The filesize check is of course far from perfect, but choosing a proper filesize limit for a find might get you close enough to distinguish the effectively valid directory entries from the corrupted ones.

The -print0 switch of find and the --null switch of tar make sure that even the most exotic file and directory names (eg. the ones containing a whitespace character or a newline) are handled properly. The --ignore-failed-read switch is quite self-explanatory. The -p switch of the second tar command makes sure file and directory permissions are preserved.

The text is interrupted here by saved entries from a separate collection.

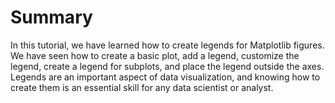 # Summary

In this tutorial, we have learned how to create legends for Matplotlib figures. We have seen how to create a basic plot, add a legend, customize the legend, create a legend for subplots, and place the legend outside the axes. Legends are an important aspect of data visualization, and knowing how to create them is an essential skill for any data scientist or analyst.

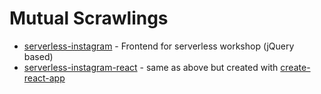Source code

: # Mutual Scrawlings

- [serverless-instagram](serverless-instagram) - Frontend for serverless workshop (jQuery based)
- [serverless-instagram-react](serverless-instagram-react) - same as above but created with [create-react-app](https://github.com/facebook/create-react-app#creating-an-app)
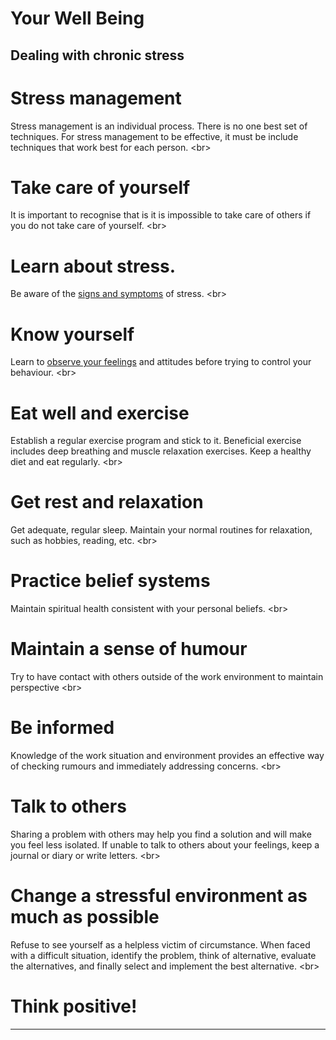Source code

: # Your Well Being

## Dealing with chronic stress

# Stress management
Stress management is an individual process. There is no one best set of techniques. For stress management to be effective, it must be include techniques that work best for each person.
&lt;br&gt;
# Take care of yourself
It is important to recognise that is it is impossible to take care of others if you do not take care of yourself.
&lt;br&gt;
# Learn about stress.
Be aware of the [signs and symptoms](topics/understand-2-security/2-your-well-being/3-2-learn.md) of stress.
&lt;br&gt;
# Know yourself
Learn to [observe your feelings](topics/understand-2-security/2-your-well-being/3-3-learn.md) and attitudes before trying to control your behaviour.
&lt;br&gt;
# Eat well and exercise
Establish a regular exercise program and stick to it. Beneficial exercise includes deep breathing and muscle relaxation exercises. Keep a healthy diet and eat regularly.
&lt;br&gt;
# Get rest and relaxation
Get adequate, regular sleep. Maintain your normal routines for relaxation, such as hobbies, reading, etc.
&lt;br&gt;
# Practice belief systems
Maintain spiritual health consistent with your personal beliefs.
&lt;br&gt;
# Maintain a sense of humour
Try to have contact with others outside of the work environment to maintain perspective
&lt;br&gt;
# Be informed
Knowledge of the work situation and environment provides an effective way of checking rumours and immediately addressing concerns.
&lt;br&gt;
# Talk to others
Sharing a problem with others may help you find a solution and will make you feel less isolated. If unable to talk to others about your feelings, keep a journal or diary or write letters.
&lt;br&gt;
# Change a stressful environment as much as possible
Refuse to see yourself as a helpless victim of circumstance. When faced with a difficult situation, identify the problem, think of alternative, evaluate the alternatives, and finally select and implement the best alternative.
&lt;br&gt;
# Think positive!

***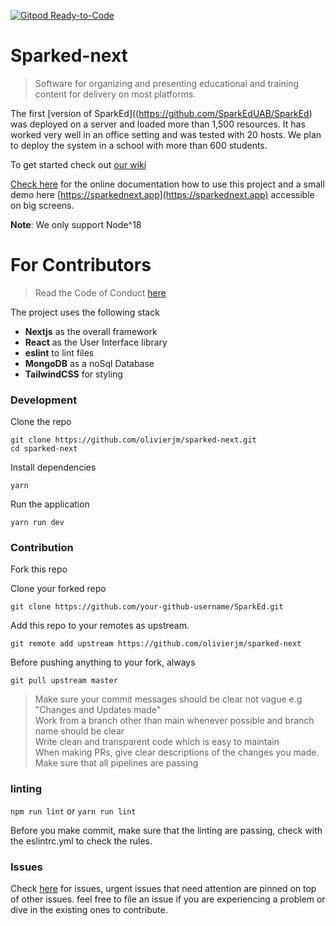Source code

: [![Gitpod Ready-to-Code](https://img.shields.io/badge/Gitpod-Ready--to--Code-blue?logo=gitpod)](https://gitpod.io/#https://github.com/SparkEdUAB/SparkEd) 

# Sparked-next

> Software for organizing and presenting educational and training content for delivery on most platforms.

The first [version of SparkEd]((https://github.com/SparkEdUAB/SparkEd) was deployed on a server and loaded more than 1,500 resources. It has worked very well in an office setting and was tested with 20 hosts. We plan to deploy the system in a school with more than 600 students.

To get started check out [our wiki](https://github.com/SparkEdUAB/SparkEd/wiki)

[Check here](https://sparkeduab.github.io/sparked-manual/) for the online documentation how to use this project and a small demo here [https://sparkednext.app](https://sparkednext.app) accessible on big screens.

**Note**: We only support Node^18  

# For Contributors

> Read the Code of Conduct [here](https://github.com/olivierjm/sparked-next/blob/master/CODE_OF_CONDUCT.md)

The project uses the following stack

- **Nextjs** as the overall framework
- **React** as the User Interface library
- **eslint** to lint files
- **MongoDB** as a noSql Database
- **TailwindCSS** for styling

### Development

Clone the repo

`git clone https://github.com/olivierjm/sparked-next.git`  
`cd sparked-next`

Install dependencies

`yarn`

Run the application

`yarn run dev`

### Contribution

Fork this repo

Clone your forked repo

`git clone https://github.com/your-github-username/SparkEd.git`

Add this repo to your remotes as upstream.

`git remote add upstream https://github.com/olivierjm/sparked-next`

Before pushing anything to your fork, always

`git pull upstream master`

> Make sure your commit messages should be clear not vague e.g "Changes and Updates made"  
> Work from a branch other than main whenever possible and branch name should be clear  
> Write clean and transparent code which is easy to maintain  
> When making PRs, give clear descriptions of the changes you made.
> Make sure that all pipelines are passing

### linting

`npm run lint` or `yarn run lint`

Before you make commit, make sure that the linting are passing, check with the eslintrc.yml to check the rules.

### Issues

Check [here](https://github.com/olivierjm/sparked-next/issues) for issues, urgent issues that need attention are pinned on top of other issues. feel free to file an issue if you are experiencing a problem or dive in the existing ones to contribute.

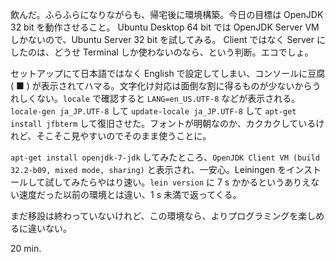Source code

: 飲んだ。ふらふらになりながらも、帰宅後に環境構築。今日の目標は OpenJDK 32 bit を動作させること。 Ubuntu Desktop 64 bit では OpenJDK Server VM しかないので、Ubuntu Server 32 bit を試してみる。 Client ではなく Server にしたのは、どうせ Terminal しか使わないのなら、という判断。エコでしょ。

セットアップにて日本語ではなく English で設定してしまい、コンソールに豆腐 ( ■ ) が表示されてハマる。文字化け対応は面倒な割に得るものが少ないからうれしくない。`locale` で確認すると `LANG=en_US.UTF-8` などが表示される。`locale-gen ja_JP.UTF-8` して `update-locale ja_JP.UTF-8` して `apt-get install jfbterm` して復旧させた。フォントが明朝なのか、カクカクしているけれど、そこそこ見やすいのでそのまま使うことに。

`apt-get install openjdk-7-jdk` してみたところ、`OpenJDK Client VM (build 32.2-b09, mixed mode, sharing)` と表示され、一安心。Leiningen をインストールして試してみたらやはり速い。`lein version` に 7 s かかるというありえない速度だった以前の環境とは違い、1 s 未満で返ってくる。

まだ移設は終わっていないけれど、この環境なら、よりプログラミングを楽しめるに違いない。

20 min.

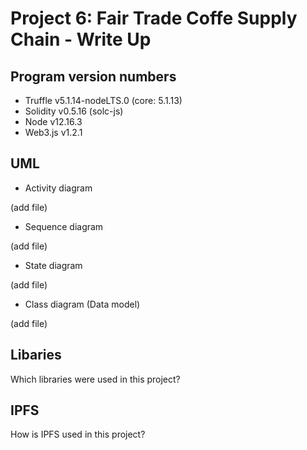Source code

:# Project 6: Fair Trade Coffe Supply Chain - Write Up

## Program version numbers

- Truffle v5.1.14-nodeLTS.0 (core: 5.1.13)
- Solidity v0.5.16 (solc-js)
- Node v12.16.3
- Web3.js v1.2.1

## UML 

- Activity diagram

(add file)

- Sequence diagram

(add file)

- State diagram

(add file)

- Class diagram (Data model)

(add file)

## Libaries

Which libraries were used in this project?

## IPFS

How is IPFS used in this project?
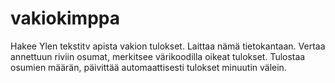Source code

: # vakiokimppa
Hakee Ylen tekstitv apista vakion tulokset. Laittaa nämä tietokantaan. Vertaa annettuun riviin osumat, merkitsee värikoodilla oikeat tulokset. Tulostaa osumien määrän, päivittää automaattisesti tulokset minuutin välein.
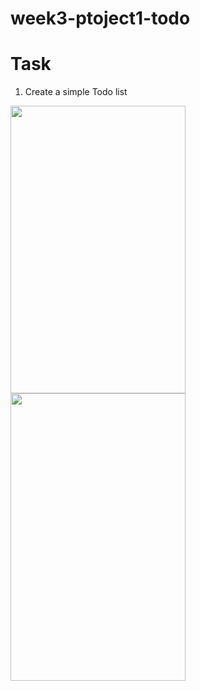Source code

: # week3-ptoject1-todo



# Task 
1. Create a simple Todo list 

<img src="https://user-images.githubusercontent.com/44459664/137014415-3f788db4-9d9f-4517-9fd0-3366ac24996c.png" width="280" height="460"/>  <img src="https://user-images.githubusercontent.com/44459664/137014599-b662aa26-1a2f-48d0-8e8d-c226d77af645.png" width="280" height="460"/>



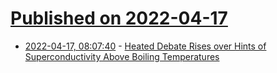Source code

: # [Published on 2022-04-17](index.md)

* [2022-04-17, 08:07:40](https://news.ycombinator.com/item?id=31059347) - [Heated Debate Rises over Hints of Superconductivity Above Boiling Temperatures](https://www.insidescience.org/news/heated-debate-rises-over-hints-superconductivity-above-boiling-temperatures)
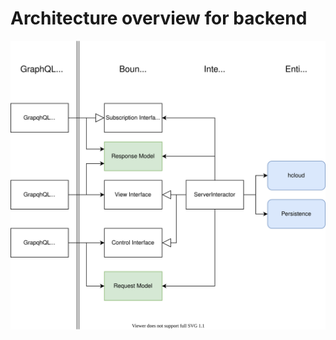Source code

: # Architecture overview for backend
![Architecture overview for backend](./backend_architecture.svg)
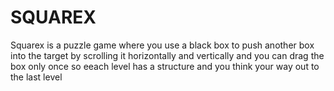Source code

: # SQUAREX

Squarex is a puzzle game where you use a black box to push another box into the target by scrolling it horizontally and vertically and you can drag the box only once so eeach level has a structure and you think your way out to the last level
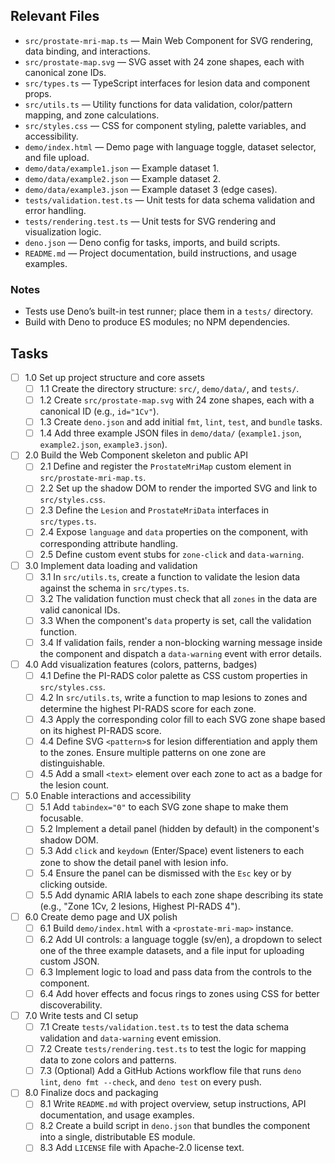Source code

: ## Relevant Files

- `src/prostate-mri-map.ts` — Main Web Component for SVG rendering, data binding, and interactions.
- `src/prostate-map.svg` — SVG asset with 24 zone shapes, each with canonical zone IDs.
- `src/types.ts` — TypeScript interfaces for lesion data and component props.
- `src/utils.ts` — Utility functions for data validation, color/pattern mapping, and zone calculations.
- `src/styles.css` — CSS for component styling, palette variables, and accessibility.
- `demo/index.html` — Demo page with language toggle, dataset selector, and file upload.
- `demo/data/example1.json` — Example dataset 1.
- `demo/data/example2.json` — Example dataset 2.
- `demo/data/example3.json` — Example dataset 3 (edge cases).
- `tests/validation.test.ts` — Unit tests for data schema validation and error handling.
- `tests/rendering.test.ts` — Unit tests for SVG rendering and visualization logic.
- `deno.json` — Deno config for tasks, imports, and build scripts.
- `README.md` — Project documentation, build instructions, and usage examples.

### Notes

- Tests use Deno’s built-in test runner; place them in a `tests/` directory.
- Build with Deno to produce ES modules; no NPM dependencies.

## Tasks

- [ ] 1.0 Set up project structure and core assets
  - [ ] 1.1 Create the directory structure: `src/`, `demo/data/`, and `tests/`.
  - [ ] 1.2 Create `src/prostate-map.svg` with 24 zone shapes, each with a canonical ID (e.g., `id="1Cv"`).
  - [ ] 1.3 Create `deno.json` and add initial `fmt`, `lint`, `test`, and `bundle` tasks.
  - [ ] 1.4 Add three example JSON files in `demo/data/` (`example1.json`, `example2.json`, `example3.json`).

- [ ] 2.0 Build the Web Component skeleton and public API
  - [ ] 2.1 Define and register the `ProstateMriMap` custom element in `src/prostate-mri-map.ts`.
  - [ ] 2.2 Set up the shadow DOM to render the imported SVG and link to `src/styles.css`.
  - [ ] 2.3 Define the `Lesion` and `ProstateMriData` interfaces in `src/types.ts`.
  - [ ] 2.4 Expose `language` and `data` properties on the component, with corresponding attribute handling.
  - [ ] 2.5 Define custom event stubs for `zone-click` and `data-warning`.

- [ ] 3.0 Implement data loading and validation
  - [ ] 3.1 In `src/utils.ts`, create a function to validate the lesion data against the schema in `src/types.ts`.
  - [ ] 3.2 The validation function must check that all `zones` in the data are valid canonical IDs.
  - [ ] 3.3 When the component's `data` property is set, call the validation function.
  - [ ] 3.4 If validation fails, render a non-blocking warning message inside the component and dispatch a `data-warning` event with error details.

- [ ] 4.0 Add visualization features (colors, patterns, badges)
  - [ ] 4.1 Define the PI-RADS color palette as CSS custom properties in `src/styles.css`.
  - [ ] 4.2 In `src/utils.ts`, write a function to map lesions to zones and determine the highest PI-RADS score for each zone.
  - [ ] 4.3 Apply the corresponding color fill to each SVG zone shape based on its highest PI-RADS score.
  - [ ] 4.4 Define SVG `<pattern>`s for lesion differentiation and apply them to the zones. Ensure multiple patterns on one zone are distinguishable.
  - [ ] 4.5 Add a small `<text>` element over each zone to act as a badge for the lesion count.

- [ ] 5.0 Enable interactions and accessibility
  - [ ] 5.1 Add `tabindex="0"` to each SVG zone shape to make them focusable.
  - [ ] 5.2 Implement a detail panel (hidden by default) in the component's shadow DOM.
  - [ ] 5.3 Add `click` and `keydown` (Enter/Space) event listeners to each zone to show the detail panel with lesion info.
  - [ ] 5.4 Ensure the panel can be dismissed with the `Esc` key or by clicking outside.
  - [ ] 5.5 Add dynamic ARIA labels to each zone shape describing its state (e.g., "Zone 1Cv, 2 lesions, Highest PI-RADS 4").

- [ ] 6.0 Create demo page and UX polish
  - [ ] 6.1 Build `demo/index.html` with a `<prostate-mri-map>` instance.
  - [ ] 6.2 Add UI controls: a language toggle (sv/en), a dropdown to select one of the three example datasets, and a file input for uploading custom JSON.
  - [ ] 6.3 Implement logic to load and pass data from the controls to the component.
  - [ ] 6.4 Add hover effects and focus rings to zones using CSS for better discoverability.

- [ ] 7.0 Write tests and CI setup
  - [ ] 7.1 Create `tests/validation.test.ts` to test the data schema validation and `data-warning` event emission.
  - [ ] 7.2 Create `tests/rendering.test.ts` to test the logic for mapping data to zone colors and patterns.
  - [ ] 7.3 (Optional) Add a GitHub Actions workflow file that runs `deno lint`, `deno fmt --check`, and `deno test` on every push.

- [ ] 8.0 Finalize docs and packaging
  - [ ] 8.1 Write `README.md` with project overview, setup instructions, API documentation, and usage examples.
  - [ ] 8.2 Create a build script in `deno.json` that bundles the component into a single, distributable ES module.
  - [ ] 8.3 Add `LICENSE` file with Apache-2.0 license text.
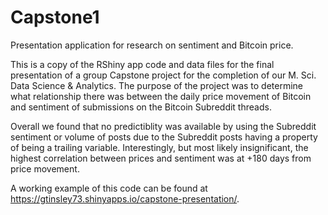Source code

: # Capstone1
Presentation application for research on sentiment and Bitcoin price.

This is a copy of the RShiny app code and data files for the final presentation of a group Capstone project for the completion of our M. Sci. Data Science & Analytics.
The purpose of the project was to determine what relationship there was between the daily price movement of Bitcoin and sentiment of submissions on the Bitcoin 
Subreddit threads.

Overall we found that no predictiblity was available by using the Subreddit sentiment or volume of posts due to the Subreddit posts having a property of being a 
trailing variable.  Interestingly, but most likely insignificant, the highest correlation between prices and sentiment was at +180 days from price movement.

A working example of this code can be found at  https://gtinsley73.shinyapps.io/capstone-presentation/.
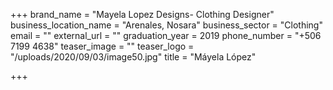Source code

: +++
brand_name = "Mayela Lopez Designs- Clothing Designer"
business_location_name = "Arenales, Nosara"
business_sector = "Clothing"
email = ""
external_url = ""
graduation_year = 2019
phone_number = "+506 7199 4638"
teaser_image = ""
teaser_logo = "/uploads/2020/09/03/image50.jpg"
title = "Máyela López"

+++
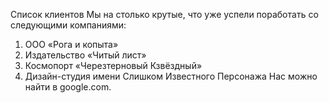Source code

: Список клиентов 
Мы на столько крутые, что уже успели поработать со следующими компаниями:
1. ООО «Рога и копыта»
2. Издательство «Читый лист»
3.  Космопорт «Черезтерновый Кзвёздный»
4. Дизайн-студия имени 
Слишком Известного Персонажа
Нас можно найти в google.com.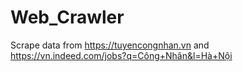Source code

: # Web_Crawler

Scrape data from https://tuyencongnhan.vn and https://vn.indeed.com/jobs?q=Công+Nhân&l=Hà+Nội
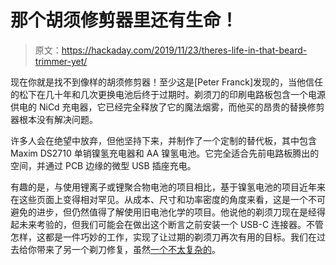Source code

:# 那个胡须修剪器里还有生命！

> 原文：<https://hackaday.com/2019/11/23/theres-life-in-that-beard-trimmer-yet/>

现在你就是找不到像样的胡须修剪器！至少这是[Peter Franck]发现的，当他信任的松下在几十年和几次更换电池后终于过期时。剃须刀的印刷电路板包含一个电源供电的 NiCd 充电器，它已经完全释放了它的魔法烟雾，而他买的昂贵的替换修剪器根本没有解决问题。

许多人会在绝望中放弃，但他坚持下来，并制作了一个定制的替代板，其中包含 Maxim DS2710 单销镍氢充电器和 AA 镍氢电池。它完全适合先前电路板腾出的空间，并通过 PCB 边缘的微型 USB 插座充电。

有趣的是，与使用锂离子或锂聚合物电池的项目相比，基于镍氢电池的项目近年来在这些页面上变得相对罕见。从成本、尺寸和功率密度的角度来看，这是一个不可避免的进步，但仍然值得了解使用旧电池化学的项目。他说他的剃须刀现在是经得起未来考验的，但我们可能会在做出这个断言之前安装一个 USB-C 连接器。不管怎样，这都是一件巧妙的工作，实现了让过期的剃须刀再次有用的目标。我们在过去给你带来了另一个剃刀修复，虽然[一个不太复杂的](https://hackaday.com/2011/08/21/resurrecting-an-electric-razor/)。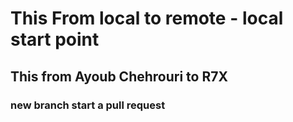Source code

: # This From local to remote - **local start point**

## This from Ayoub Chehrouri to R7X

### new branch start a pull request
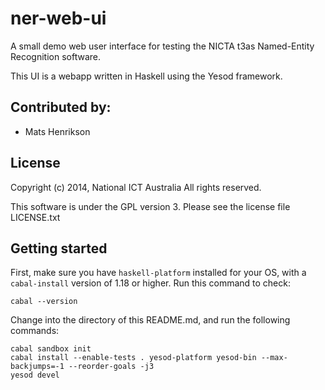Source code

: ner-web-ui
==========

A small demo web user interface for testing the NICTA t3as Named-Entity Recognition software.

This UI is a webapp written in Haskell using the Yesod framework.


## Contributed by:

- Mats Henrikson


## License

Copyright (c) 2014, National ICT Australia
All rights reserved.

This software is under the GPL version 3.
Please see the license file LICENSE.txt


## Getting started

First, make sure you have `haskell-platform` installed for your OS, with a `cabal-install` version of 1.18 or higher. Run this command to check:

    cabal --version

Change into the directory of this README.md, and run the following commands:

    cabal sandbox init
    cabal install --enable-tests . yesod-platform yesod-bin --max-backjumps=-1 --reorder-goals -j3
    yesod devel


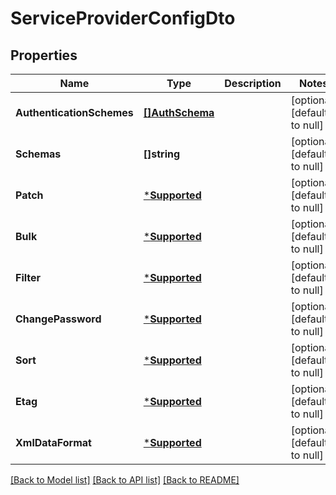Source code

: # ServiceProviderConfigDto

## Properties
Name | Type | Description | Notes
------------ | ------------- | ------------- | -------------
**AuthenticationSchemes** | [**[]AuthSchema**](AuthSchema.md) |  | [optional] [default to null]
**Schemas** | **[]string** |  | [optional] [default to null]
**Patch** | [***Supported**](Supported.md) |  | [optional] [default to null]
**Bulk** | [***Supported**](Supported.md) |  | [optional] [default to null]
**Filter** | [***Supported**](Supported.md) |  | [optional] [default to null]
**ChangePassword** | [***Supported**](Supported.md) |  | [optional] [default to null]
**Sort** | [***Supported**](Supported.md) |  | [optional] [default to null]
**Etag** | [***Supported**](Supported.md) |  | [optional] [default to null]
**XmlDataFormat** | [***Supported**](Supported.md) |  | [optional] [default to null]

[[Back to Model list]](../README.md#documentation-for-models) [[Back to API list]](../README.md#documentation-for-api-endpoints) [[Back to README]](../README.md)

Note that I do all the heavy lifting to determine "bad" filesystem entries because tar is quite sensitive when it comes to invalid files. Eg. if it runs into a "bad" symbolic link, it simply exits (or segfaults) and you'll end up wondering why did it not copy over all of the specified directory tree. To debug issues like this you can create a verbose log for all files it reads by supplying the -v and the --index-file switches (the latter specifies the filename for the verbose log).

P.S.: the seemingly complex validity check on symbolic links is there because I've experienced "symlinks" (in failing filesystems) that readlink verified (and returned a zero exit value meaning the symlink is OK), however the resolved path (printed to stdout by readlink) seemed to be an empty string (and I say "seemed" ... because a test -e $(readlink filepath) returned zero as well!).